Farid – O setor aéreo, por exemplo. Quando se deixa o consumidor perdido no saguão, não sabe para onde ir, se o voo foi cancelado ou se está atrasado, é falta de informação, que acaba gerando uma expectativa para o consumidor de ser indenizado de algum modo lá na frente.
O que acontece hoje no setor aéreo é que cada atraso de voo é uma ação judicial indenizatória buscando danos morais. Claro que há crítica sobre a indústria do dano moral, mas a questão é justamente o que as empresas estão fazendo para evitar esse cenário.
“Quanto estão custando essas reclamações?
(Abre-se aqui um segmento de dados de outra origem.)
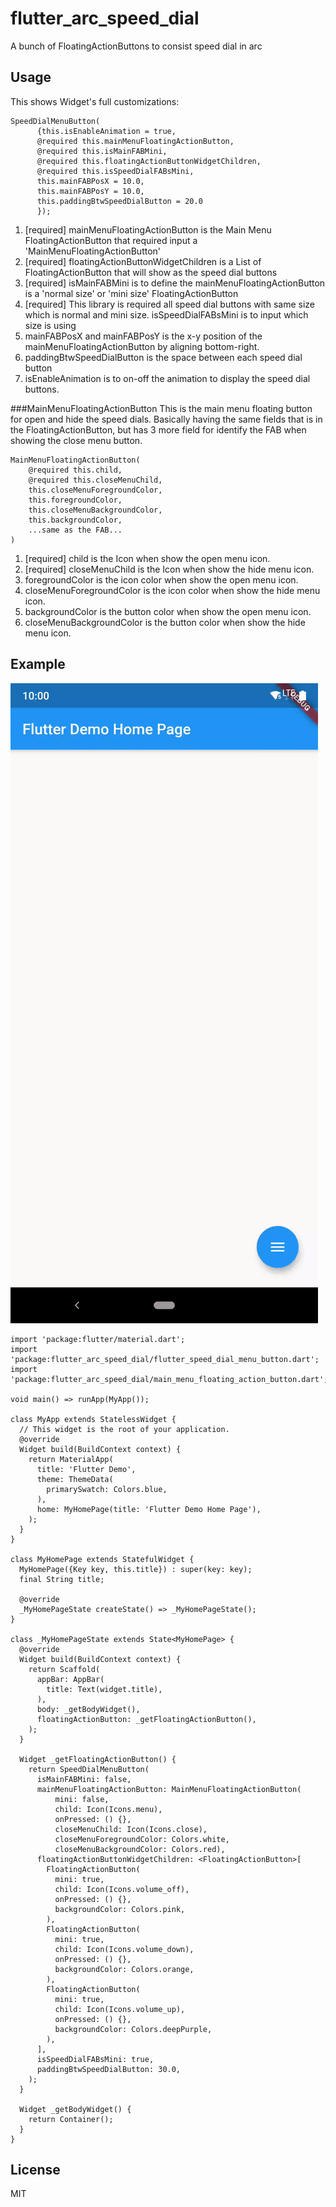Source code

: # flutter_arc_speed_dial

A bunch of FloatingActionButtons to consist speed dial in arc

## Usage

This shows Widget's full customizations:

```
SpeedDialMenuButton(
      {this.isEnableAnimation = true,
      @required this.mainMenuFloatingActionButton,
      @required this.isMainFABMini,
      @required this.floatingActionButtonWidgetChildren,
      @required this.isSpeedDialFABsMini,
      this.mainFABPosX = 10.0,
      this.mainFABPosY = 10.0,
      this.paddingBtwSpeedDialButton = 20.0
      });
```

1. [required] mainMenuFloatingActionButton is the Main Menu FloatingActionButton that required input a 'MainMenuFloatingActionButton'
2. [required] floatingActionButtonWidgetChildren is a List of FloatingActionButton that will show as the speed dial buttons
3. [required] isMainFABMini is to define the mainMenuFloatingActionButton is a 'normal size' or 'mini size' FloatingActionButton
4. [required] This library is required all speed dial buttons with same size which is normal and mini size. isSpeedDialFABsMini is to input which size is using
5. mainFABPosX and mainFABPosY is the x-y position of the mainMenuFloatingActionButton by aligning bottom-right.
6. paddingBtwSpeedDialButton is the space between each speed dial button
7. isEnableAnimation is to on-off the animation to display the speed dial buttons.

###MainMenuFloatingActionButton
This is the main menu floating button for open and hide the speed dials. Basically having the same fields that is in the FloatingActionButton, but has 3 more field for identify the FAB when showing the close menu button.

```
MainMenuFloatingActionButton(
    @required this.child,
    @required this.closeMenuChild,
    this.closeMenuForegroundColor,
    this.foregroundColor,
    this.closeMenuBackgroundColor,
    this.backgroundColor,
    ...same as the FAB...
)
```

1. [required] child is the Icon when show the open menu icon.
2. [required] closeMenuChild is the Icon when show the hide menu icon.
3. foregroundColor is the icon color when show the open menu icon.
4. closeMenuForegroundColor is the icon color when show the hide menu icon.
5. backgroundColor is the button color when show the open menu icon.
6. closeMenuBackgroundColor is the button color when show the hide menu icon.

## Example

![](../on-off-button.gif)

```
import 'package:flutter/material.dart';
import 'package:flutter_arc_speed_dial/flutter_speed_dial_menu_button.dart';
import 'package:flutter_arc_speed_dial/main_menu_floating_action_button.dart';

void main() => runApp(MyApp());

class MyApp extends StatelessWidget {
  // This widget is the root of your application.
  @override
  Widget build(BuildContext context) {
    return MaterialApp(
      title: 'Flutter Demo',
      theme: ThemeData(
        primarySwatch: Colors.blue,
      ),
      home: MyHomePage(title: 'Flutter Demo Home Page'),
    );
  }
}

class MyHomePage extends StatefulWidget {
  MyHomePage({Key key, this.title}) : super(key: key);
  final String title;

  @override
  _MyHomePageState createState() => _MyHomePageState();
}

class _MyHomePageState extends State<MyHomePage> {
  @override
  Widget build(BuildContext context) {
    return Scaffold(
      appBar: AppBar(
        title: Text(widget.title),
      ),
      body: _getBodyWidget(),
      floatingActionButton: _getFloatingActionButton(),
    );
  }

  Widget _getFloatingActionButton() {
    return SpeedDialMenuButton(
      isMainFABMini: false,
      mainMenuFloatingActionButton: MainMenuFloatingActionButton(
          mini: false,
          child: Icon(Icons.menu),
          onPressed: () {},
          closeMenuChild: Icon(Icons.close),
          closeMenuForegroundColor: Colors.white,
          closeMenuBackgroundColor: Colors.red),
      floatingActionButtonWidgetChildren: <FloatingActionButton>[
        FloatingActionButton(
          mini: true,
          child: Icon(Icons.volume_off),
          onPressed: () {},
          backgroundColor: Colors.pink,
        ),
        FloatingActionButton(
          mini: true,
          child: Icon(Icons.volume_down),
          onPressed: () {},
          backgroundColor: Colors.orange,
        ),
        FloatingActionButton(
          mini: true,
          child: Icon(Icons.volume_up),
          onPressed: () {},
          backgroundColor: Colors.deepPurple,
        ),
      ],
      isSpeedDialFABsMini: true,
      paddingBtwSpeedDialButton: 30.0,
    );
  }

  Widget _getBodyWidget() {
    return Container();
  }
}

```

## License

MIT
É um olhar muito mais econômico do que de fidelização cliente”
CM – O que as empresas podem fazer?
Farid – Falta um olhar amplo para toda trajetória do consumidor. As causas não são novas: são os mesmos pedidos no poder judiciário, nos Procons ou nos canais de atendimento das empresas. O que precisa ser feito é reforçar os times de atendimento para que seja dado acolhimento ao consumidor. E, a partir disso, você começa a mitigar os danos dali provenientes.
A empresas têm administrado as reclamações sem vontade de resolver. Passaram a tratar as questões jurídicas como econômicas. Pensam: quanto estão custando essas reclamações? É um olhar muito mais econômico do que de fidelização cliente.